Announcement

**cbarling** · 29-Jan-2011, 08:44 AM

It's not easy to tease out exactly what is required, but we (Actinic) ran our advice past the PCI DSS teams at a couple of banks before we published it. Compliance is your responsibility so if you interpret the rules differently, that's up to you.

The scan required is only an external scan. That is, the external scan tries to see your internal network and provided you have an external firewall turned on it will see nothing and job done.

The reason for doing more if you enter card details through a terminal within your own local LAN is because a piece of rogue software sitting on your own PC has the possibility of capturing card data as you enter them into a web form. In contrast, the card details from web orders aren't concentrated on any one PC.

Hope that makes sense.

Chris

**mgm** · 29-Jan-2011, 01:17 PM

Chris, I understand what you are saying.
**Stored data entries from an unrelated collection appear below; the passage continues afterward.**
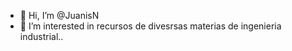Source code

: - 👋 Hi, I’m @JuanisN
- 👀 I’m interested in  recursos de  divesrsas materias de ingenieria industrial..
  

<!---
JuanisN/JuanisN is a ✨ special ✨ repository because its `README.md` (this file) appears on your GitHub profile.
You can click the Preview link to take a look at your changes.
--->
You're considering the possibility of something like a keylogger being present on my PC, capturing card details as they're manually typed in. That could be countered by having anti-virus / anti-malware software installed on my PC, as it already is.

So are Actinic interpreting the following PCI SSC's SAQ Form C requirements:

"Such merchants validate compliance by completing SAQ C and the associated Attestation of Compliance, confirming that: Your company has a payment application system and an Internet connection on the same device and/or same local area network (LAN);

as "a payment application system" = Actinic's eCommerce software on the merchant's PC, rather than a standalone card reading terminal or separate virtual terminal?

If I complete a SAQ Form C or A and the Attestation, what do I do with the Form? Who do I send it to?

**Neil Bayton** · 31-Jan-2011, 04:02 PM

Actinic.co.uk PCI-DSS

Hi,

Here at Actinic we take internet payments and MOTO payments. I took advice from Security Metrics and used this with my understanding on the PCI-DSS guidelines ( Yes they can be confusing, your argument for your understanding should be a strong one however )

Because Actinic.co.uk uses a PCI-DSS compliant payment service provider ( Actinic Payments ) then the internet payments are compliant.

We also take MOTO payments and this required a network scan to determine if we had a robust and secure connection to the internet ( I.E. no vunerabilities which could allow access to the machines being used to input MOTO card details ) We passed this and completed the SAQ 1.2. We were then certified as being PCI-DSS compliant.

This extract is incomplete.